**Data for analysis**:
>>>>>

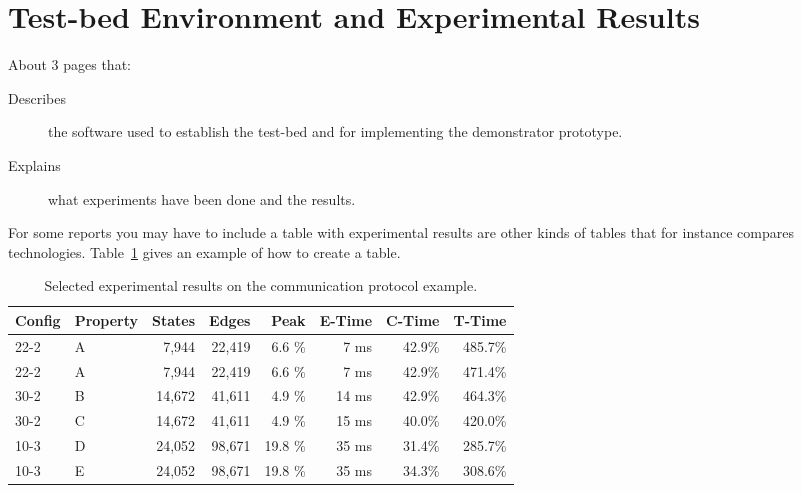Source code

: \section{Test-bed Environment and Experimental Results}
\label{sec:experiments}

About 3 pages that:

\begin{description}

\item[Describes] the software used to establish the test-bed and for implementing the demonstrator prototype.

\item[Explains] what experiments have been done and the results.

\end{description}

For some reports you may have to include a table with experimental
results are other kinds of tables that for instance compares
technologies. Table~\ref{tab:results} gives an example of how to create a table.

\begin{table}
\centering
\begin{tabular}{llrrrrrr}
  Config & Property & States & Edges & Peak & E-Time & C-Time & T-Time
  \\ \hline \hline
22-2 & A   &    7,944  &   22,419  &  6.6  \%  &  7 ms & 42.9\% &  485.7\% \\   
22-2 & A   &    7,944  &   22,419  &  6.6  \%  &  7 ms & 42.9\% &  471.4\% \\   
30-2 & B   &   14,672  &   41,611  &  4.9  \%  & 14 ms & 42.9\% &  464.3\% \\   
30-2 & C   &   14,672  &   41,611  &  4.9  \%  & 15 ms & 40.0\% &  420.0\% \\ \hline
10-3 & D   &   24,052  &   98,671  & 19.8  \%  & 35 ms & 31.4\% &  285.7\% \\   
10-3 & E   &   24,052  &   98,671  & 19.8  \%  & 35 ms & 34.3\% &  308.6\% \\
\hline \hline
\end{tabular}
\caption{Selected experimental results on the communication protocol example.}
\label{tab:results}
\end{table}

<<<<<

**What this task involves**: Wherever a line in the entries holds "description", copy that line.

**Result of this exercise**:
\begin{description}
\end{description}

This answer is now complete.